The eSATA drive will be faster then the USB 2.0. Fast enough to edit from.

My concern is, they are not in an enclosure and I feel like they would be susceptible to damage.

Louis Maddalena
October 6th, 2008, 08:02 PM
Will it work on a mac ??/

Yes. It will.

Richard Wakefield
October 7th, 2008, 01:09 AM
Jason:
LOL, i would never think to edit from them!

Alastair Brown
October 7th, 2008, 01:28 AM
But I should mention that they are slow..... very slow. Don't edit from the drives. NOTE: I don't have the exact model in the link.... I have a USB2.0 dock.


Er...actually, you can without any issue whatsoever. eSATA (external SATA) is merely a route to get one of your motherboards internal SATA connections to the outside world. It performs exactly the same way as it would inside your PC.

External usb/firewire drives require a bridge to convert the data, which acts as a bottleneck. eSATA doesn't!

So....these eSATA versions ARE ideal for editing from and hot swapping drives.

Serial ATA - Wikipedia, the free encyclopedia (http://en.wikipedia.org/wiki/Serial_ATA)

The chart on the link above shows how the transfer speeds compare for the various formats and you will see that eSATA is WAY ahead of the current crop.

USB2 transfer speeds are 60MB/sec. eSATA is 300MB/sec!!!!!!!!!

Marion Abrams
October 7th, 2008, 06:47 AM
For those of you using set ups like this for archiving, how do you store the internal drives?
Right now I have a few that are in their oversized original boxes.

Alastair Brown
October 7th, 2008, 04:01 PM
As these are just coming out, I doubt there will be a big reply.
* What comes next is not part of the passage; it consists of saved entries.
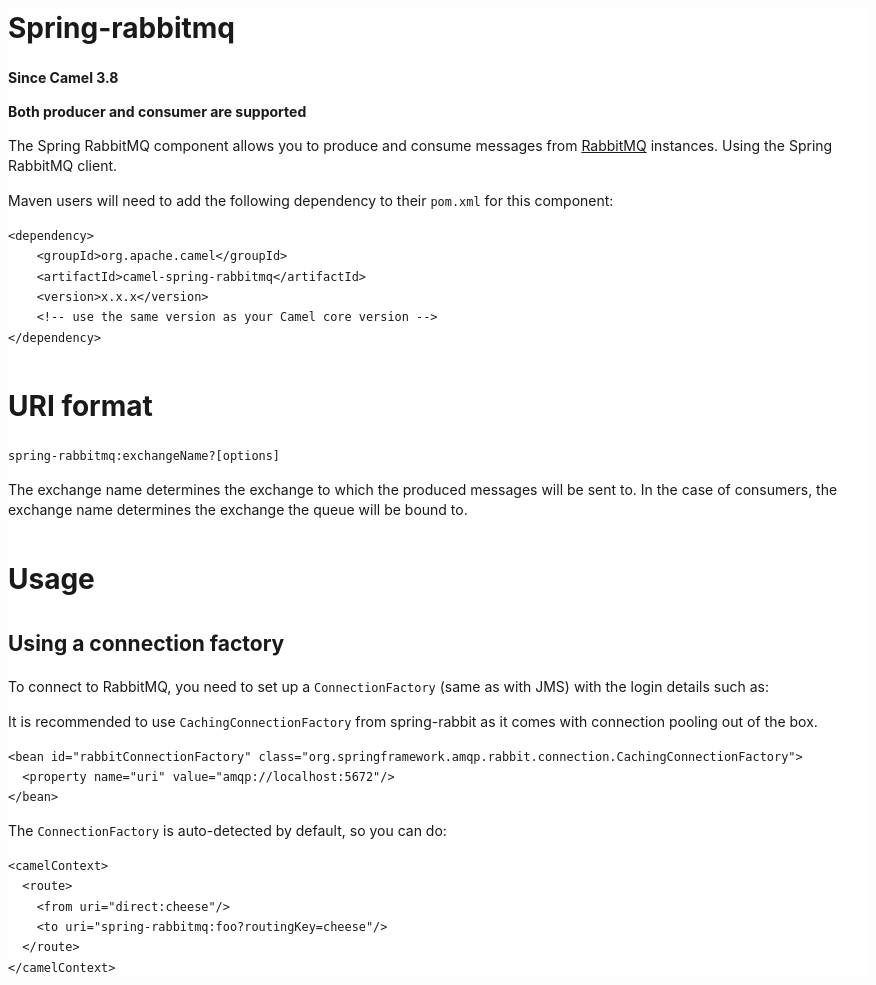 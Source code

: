 # Spring-rabbitmq

**Since Camel 3.8**

**Both producer and consumer are supported**

The Spring RabbitMQ component allows you to produce and consume messages
from [RabbitMQ](http://www.rabbitmq.com/) instances. Using the Spring
RabbitMQ client.

Maven users will need to add the following dependency to their `pom.xml`
for this component:

    <dependency>
        <groupId>org.apache.camel</groupId>
        <artifactId>camel-spring-rabbitmq</artifactId>
        <version>x.x.x</version>
        <!-- use the same version as your Camel core version -->
    </dependency>

# URI format

    spring-rabbitmq:exchangeName?[options]

The exchange name determines the exchange to which the produced messages
will be sent to. In the case of consumers, the exchange name determines
the exchange the queue will be bound to.

# Usage

## Using a connection factory

To connect to RabbitMQ, you need to set up a `ConnectionFactory` (same
as with JMS) with the login details such as:

It is recommended to use `CachingConnectionFactory` from spring-rabbit
as it comes with connection pooling out of the box.

    <bean id="rabbitConnectionFactory" class="org.springframework.amqp.rabbit.connection.CachingConnectionFactory">
      <property name="uri" value="amqp://localhost:5672"/>
    </bean>

The `ConnectionFactory` is auto-detected by default, so you can do:

    <camelContext>
      <route>
        <from uri="direct:cheese"/>
        <to uri="spring-rabbitmq:foo?routingKey=cheese"/>
      </route>
    </camelContext>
I would imagine maybe an aluminium CD Flightcase could be modded with foam to takle the bare drives in anti-static bags.

Jason Robinson
October 8th, 2008, 04:33 PM
Jason:
LOL, i would never think to edit from them!

I wouldn't either, but I have 2.25TB of video data, and that is sure as heck not going to fit inside of my alienware edit system (which has to 80GB PATA drives).

So the only way I can edit is via external systems. May be I need to get an external 1394 drive instead of USB2.0, but that is yet another expense and not something I can afford right now.

Jason Robinson
October 8th, 2008, 04:35 PM
For those of you using set ups like this for archiving, how do you store the internal drives?
Right now I have a few that are in their oversized original boxes.

I hadn't got that far yet. I bought two docking stations (so I could mirror the data at the same time) but I had an emergency need for ALL the storage over this summer (not mirrored) and I haven't had time / money to purchase another set of drives to properly replicate the data.